**Information supplied**
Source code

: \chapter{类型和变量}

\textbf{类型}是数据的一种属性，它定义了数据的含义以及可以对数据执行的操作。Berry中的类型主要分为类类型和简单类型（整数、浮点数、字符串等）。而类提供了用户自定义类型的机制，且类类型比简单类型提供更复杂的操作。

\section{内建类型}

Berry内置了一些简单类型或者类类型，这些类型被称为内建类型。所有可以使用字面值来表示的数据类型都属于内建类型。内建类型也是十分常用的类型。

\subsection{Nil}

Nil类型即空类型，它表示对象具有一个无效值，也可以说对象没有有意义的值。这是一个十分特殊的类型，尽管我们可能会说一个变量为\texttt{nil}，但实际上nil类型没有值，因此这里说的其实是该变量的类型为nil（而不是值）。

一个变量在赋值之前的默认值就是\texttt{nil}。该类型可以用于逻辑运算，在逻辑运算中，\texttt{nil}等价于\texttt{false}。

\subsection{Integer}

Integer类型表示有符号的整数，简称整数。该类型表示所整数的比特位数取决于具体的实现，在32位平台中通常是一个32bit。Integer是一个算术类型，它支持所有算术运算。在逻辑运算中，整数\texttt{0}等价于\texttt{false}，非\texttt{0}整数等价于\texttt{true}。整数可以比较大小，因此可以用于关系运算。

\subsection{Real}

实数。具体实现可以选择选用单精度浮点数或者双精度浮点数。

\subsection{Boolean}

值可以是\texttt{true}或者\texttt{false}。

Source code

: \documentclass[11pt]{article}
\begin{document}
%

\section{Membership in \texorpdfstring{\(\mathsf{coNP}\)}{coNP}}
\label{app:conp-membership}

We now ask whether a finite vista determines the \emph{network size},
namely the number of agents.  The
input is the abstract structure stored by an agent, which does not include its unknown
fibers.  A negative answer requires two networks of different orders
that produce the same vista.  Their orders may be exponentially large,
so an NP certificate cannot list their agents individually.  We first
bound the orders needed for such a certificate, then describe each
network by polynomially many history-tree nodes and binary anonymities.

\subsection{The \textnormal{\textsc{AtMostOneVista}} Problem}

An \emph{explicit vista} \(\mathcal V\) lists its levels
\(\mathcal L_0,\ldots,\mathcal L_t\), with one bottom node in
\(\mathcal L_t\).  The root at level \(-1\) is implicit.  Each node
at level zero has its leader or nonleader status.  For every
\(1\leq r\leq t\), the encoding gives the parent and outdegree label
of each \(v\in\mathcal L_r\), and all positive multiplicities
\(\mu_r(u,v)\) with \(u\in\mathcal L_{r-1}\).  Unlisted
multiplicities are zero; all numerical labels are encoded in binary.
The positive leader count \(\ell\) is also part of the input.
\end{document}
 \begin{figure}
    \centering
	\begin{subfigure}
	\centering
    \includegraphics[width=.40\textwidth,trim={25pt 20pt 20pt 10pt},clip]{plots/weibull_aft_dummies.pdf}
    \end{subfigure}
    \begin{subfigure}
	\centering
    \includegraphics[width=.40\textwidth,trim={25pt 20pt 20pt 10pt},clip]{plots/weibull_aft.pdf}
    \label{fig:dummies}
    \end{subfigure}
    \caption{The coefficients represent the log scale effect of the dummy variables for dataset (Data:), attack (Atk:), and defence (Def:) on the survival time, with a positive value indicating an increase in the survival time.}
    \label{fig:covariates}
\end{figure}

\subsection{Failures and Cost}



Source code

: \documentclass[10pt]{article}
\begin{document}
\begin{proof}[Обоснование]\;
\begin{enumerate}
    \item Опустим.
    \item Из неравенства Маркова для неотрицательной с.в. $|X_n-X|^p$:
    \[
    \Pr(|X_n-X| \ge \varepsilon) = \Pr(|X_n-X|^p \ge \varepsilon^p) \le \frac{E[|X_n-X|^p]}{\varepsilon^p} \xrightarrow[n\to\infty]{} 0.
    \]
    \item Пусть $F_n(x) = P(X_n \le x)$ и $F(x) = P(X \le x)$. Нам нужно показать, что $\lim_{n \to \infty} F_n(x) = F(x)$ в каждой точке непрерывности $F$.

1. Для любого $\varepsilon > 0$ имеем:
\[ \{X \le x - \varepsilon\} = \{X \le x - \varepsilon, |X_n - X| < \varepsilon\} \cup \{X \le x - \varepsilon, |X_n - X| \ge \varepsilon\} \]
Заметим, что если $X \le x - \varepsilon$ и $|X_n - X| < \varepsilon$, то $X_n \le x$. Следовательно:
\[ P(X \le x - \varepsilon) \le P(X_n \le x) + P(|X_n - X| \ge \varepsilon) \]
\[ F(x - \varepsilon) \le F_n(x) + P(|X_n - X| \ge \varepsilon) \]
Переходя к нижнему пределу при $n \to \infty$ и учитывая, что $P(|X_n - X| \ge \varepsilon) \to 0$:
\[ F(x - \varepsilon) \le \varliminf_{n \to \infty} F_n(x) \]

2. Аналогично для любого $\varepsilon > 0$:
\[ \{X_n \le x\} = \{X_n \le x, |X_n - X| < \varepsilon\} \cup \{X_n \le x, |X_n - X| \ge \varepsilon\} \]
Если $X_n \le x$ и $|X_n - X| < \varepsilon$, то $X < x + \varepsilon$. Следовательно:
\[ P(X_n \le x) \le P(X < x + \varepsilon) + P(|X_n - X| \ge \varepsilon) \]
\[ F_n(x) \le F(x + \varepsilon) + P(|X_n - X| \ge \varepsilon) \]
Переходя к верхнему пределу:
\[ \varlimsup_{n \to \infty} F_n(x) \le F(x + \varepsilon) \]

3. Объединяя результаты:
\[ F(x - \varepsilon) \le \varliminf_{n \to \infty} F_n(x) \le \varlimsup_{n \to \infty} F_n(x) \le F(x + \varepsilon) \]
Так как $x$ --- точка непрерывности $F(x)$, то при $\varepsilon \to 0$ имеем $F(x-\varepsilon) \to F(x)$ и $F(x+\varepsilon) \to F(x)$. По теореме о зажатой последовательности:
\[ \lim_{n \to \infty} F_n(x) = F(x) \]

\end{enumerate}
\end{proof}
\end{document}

**The task**
Your task is to quote the lines above, beginning with the first and ending with the one that holds "bottom node in".

**Solution to this exercise**
Source code

: \chapter{类型和变量}

\textbf{类型}是数据的一种属性，它定义了数据的含义以及可以对数据执行的操作。Berry中的类型主要分为类类型和简单类型（整数、浮点数、字符串等）。而类提供了用户自定义类型的机制，且类类型比简单类型提供更复杂的操作。

\section{内建类型}

Berry内置了一些简单类型或者类类型，这些类型被称为内建类型。所有可以使用字面值来表示的数据类型都属于内建类型。内建类型也是十分常用的类型。

\subsection{Nil}

Nil类型即空类型，它表示对象具有一个无效值，也可以说对象没有有意义的值。这是一个十分特殊的类型，尽管我们可能会说一个变量为\texttt{nil}，但实际上nil类型没有值，因此这里说的其实是该变量的类型为nil（而不是值）。

一个变量在赋值之前的默认值就是\texttt{nil}。该类型可以用于逻辑运算，在逻辑运算中，\texttt{nil}等价于\texttt{false}。

\subsection{Integer}

Integer类型表示有符号的整数，简称整数。该类型表示所整数的比特位数取决于具体的实现，在32位平台中通常是一个32bit。Integer是一个算术类型，它支持所有算术运算。在逻辑运算中，整数\texttt{0}等价于\texttt{false}，非\texttt{0}整数等价于\texttt{true}。整数可以比较大小，因此可以用于关系运算。

\subsection{Real}

实数。具体实现可以选择选用单精度浮点数或者双精度浮点数。

\subsection{Boolean}

值可以是\texttt{true}或者\texttt{false}。

Source code

: \documentclass[11pt]{article}
\begin{document}
%

\section{Membership in \texorpdfstring{\(\mathsf{coNP}\)}{coNP}}
\label{app:conp-membership}

We now ask whether a finite vista determines the \emph{network size},
namely the number of agents.  The
input is the abstract structure stored by an agent, which does not include its unknown
fibers.  A negative answer requires two networks of different orders
that produce the same vista.  Their orders may be exponentially large,
so an NP certificate cannot list their agents individually.  We first
bound the orders needed for such a certificate, then describe each
network by polynomially many history-tree nodes and binary anonymities.

\subsection{The \textnormal{\textsc{AtMostOneVista}} Problem}

An \emph{explicit vista} \(\mathcal V\) lists its levels
\(\mathcal L_0,\ldots,\mathcal L_t\), with one bottom node in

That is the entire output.